Watch out for this one. It is irrational, and can be used to justify just about any decision or behavior. It goes something like this:
“Since there is the possibility that something *could* happen, we should take precautions and do x.”
This leads to all sorts of silly behaviors and decisions.
A more rational approach is to ask what is *most likely* or *certain* to happen, and to plan mitigations for those things based upon the best evidence available. Not merely what is possible. Almost anything is possible.
Follow the data.

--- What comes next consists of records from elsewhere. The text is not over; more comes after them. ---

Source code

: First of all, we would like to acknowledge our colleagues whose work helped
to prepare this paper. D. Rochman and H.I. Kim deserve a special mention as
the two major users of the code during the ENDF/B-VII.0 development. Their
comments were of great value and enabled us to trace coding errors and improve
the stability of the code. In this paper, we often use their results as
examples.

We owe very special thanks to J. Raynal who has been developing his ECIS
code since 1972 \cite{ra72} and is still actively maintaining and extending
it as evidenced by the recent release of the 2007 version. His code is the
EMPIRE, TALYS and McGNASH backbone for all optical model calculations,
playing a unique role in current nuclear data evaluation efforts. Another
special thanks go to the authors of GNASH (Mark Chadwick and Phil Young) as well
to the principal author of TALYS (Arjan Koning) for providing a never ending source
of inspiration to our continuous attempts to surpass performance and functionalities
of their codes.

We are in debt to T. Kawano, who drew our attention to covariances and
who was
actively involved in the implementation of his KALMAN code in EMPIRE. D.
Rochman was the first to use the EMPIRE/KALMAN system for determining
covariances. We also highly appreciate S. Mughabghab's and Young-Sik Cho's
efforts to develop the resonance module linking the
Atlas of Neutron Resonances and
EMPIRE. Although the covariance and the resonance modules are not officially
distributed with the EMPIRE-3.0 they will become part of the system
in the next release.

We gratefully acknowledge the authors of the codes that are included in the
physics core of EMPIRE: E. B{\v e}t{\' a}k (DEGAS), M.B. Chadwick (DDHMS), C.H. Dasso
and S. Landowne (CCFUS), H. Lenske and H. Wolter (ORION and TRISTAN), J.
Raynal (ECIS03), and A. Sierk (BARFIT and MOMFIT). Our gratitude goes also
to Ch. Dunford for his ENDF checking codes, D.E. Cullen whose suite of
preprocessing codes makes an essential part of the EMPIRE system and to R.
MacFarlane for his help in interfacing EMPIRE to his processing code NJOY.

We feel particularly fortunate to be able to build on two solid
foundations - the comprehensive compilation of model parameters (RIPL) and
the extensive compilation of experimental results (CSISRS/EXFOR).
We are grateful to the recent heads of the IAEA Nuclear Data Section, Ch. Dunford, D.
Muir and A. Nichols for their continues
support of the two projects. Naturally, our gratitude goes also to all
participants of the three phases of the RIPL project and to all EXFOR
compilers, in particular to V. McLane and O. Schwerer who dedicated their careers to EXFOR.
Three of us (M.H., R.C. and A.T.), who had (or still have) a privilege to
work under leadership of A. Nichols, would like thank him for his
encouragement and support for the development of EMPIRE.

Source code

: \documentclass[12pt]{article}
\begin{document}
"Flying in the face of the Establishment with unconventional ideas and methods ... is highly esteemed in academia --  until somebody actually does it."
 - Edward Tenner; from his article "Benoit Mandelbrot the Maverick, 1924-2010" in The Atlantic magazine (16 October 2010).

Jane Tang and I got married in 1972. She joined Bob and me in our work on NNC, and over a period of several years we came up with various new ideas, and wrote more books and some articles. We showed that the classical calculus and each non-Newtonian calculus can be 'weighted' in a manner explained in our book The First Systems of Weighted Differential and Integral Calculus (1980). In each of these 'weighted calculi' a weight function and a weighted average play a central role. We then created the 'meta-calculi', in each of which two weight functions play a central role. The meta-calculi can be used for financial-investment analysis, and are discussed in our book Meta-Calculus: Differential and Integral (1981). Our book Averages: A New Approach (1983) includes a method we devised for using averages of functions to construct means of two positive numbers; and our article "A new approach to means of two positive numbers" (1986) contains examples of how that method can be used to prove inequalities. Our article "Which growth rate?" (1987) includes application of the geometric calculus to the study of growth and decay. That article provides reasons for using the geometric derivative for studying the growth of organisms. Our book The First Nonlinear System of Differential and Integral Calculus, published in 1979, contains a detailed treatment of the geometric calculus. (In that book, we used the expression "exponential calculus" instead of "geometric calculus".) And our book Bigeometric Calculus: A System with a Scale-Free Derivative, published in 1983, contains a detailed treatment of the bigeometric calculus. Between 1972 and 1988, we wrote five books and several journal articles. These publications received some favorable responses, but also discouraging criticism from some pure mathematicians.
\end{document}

Which risks have the clearest evidence to justify our attention?
For example, for decades I have been telling my students that “global warming” is not nearly as threatening to human life as a *global pandemic* would be... and we were due for one. (Boy, did I call this one.)
So if we were going to spend vast resources on something that *might* happen with devastating consequences, we should be investing in things that are inevitable over things that might potentially be relatively mildly harmful.
This is one way to distinguish which are the scientifically justified investments and which are merely political agendas.
Because pandemics are inevitable. (Eh, hem...)
And so are asteroid impacts. (I always show my students a picture of the back side of the moon at this point in the lecture.)
And volcanoes, and earthquakes, and solar flares, and wars...
And all these things are more likely to disrupt humanity and to claim myriad human lives.
So don’t fall for it.
Recent incarnations are:
“We should close the schools because children might die.”
“We should force otherwise perfectly healthy people to take an insufficiently tested vaccine, because it might save lives.”
Instead, use the science and the math to set priorities. Don’t build a house of cards. Build a solid foundation, based upon the sturdiest facts at your disposal.
Children are far more likely to die in a car accident than from Covid. Better never allow them to ride in cars...
Certainly we will make mistakes, and some unlikely things are bound to occur. But the fact that there are infinite unlikely things that *could* happen makes it impossible to predict which ones of the myriad possible bad things we should protect against.
Because we simply cannot protect against everything.
So go with the science. Follow the data.
And please... “drive safely.”
MORE FROM LIBERTYLOL:
Search and Shop on Amazon.com!
Tom Wood's Liberty Classroom
"Get the equivalent of a Ph.D. in libertarian thought and free-market economics online for just 24 cents a day...."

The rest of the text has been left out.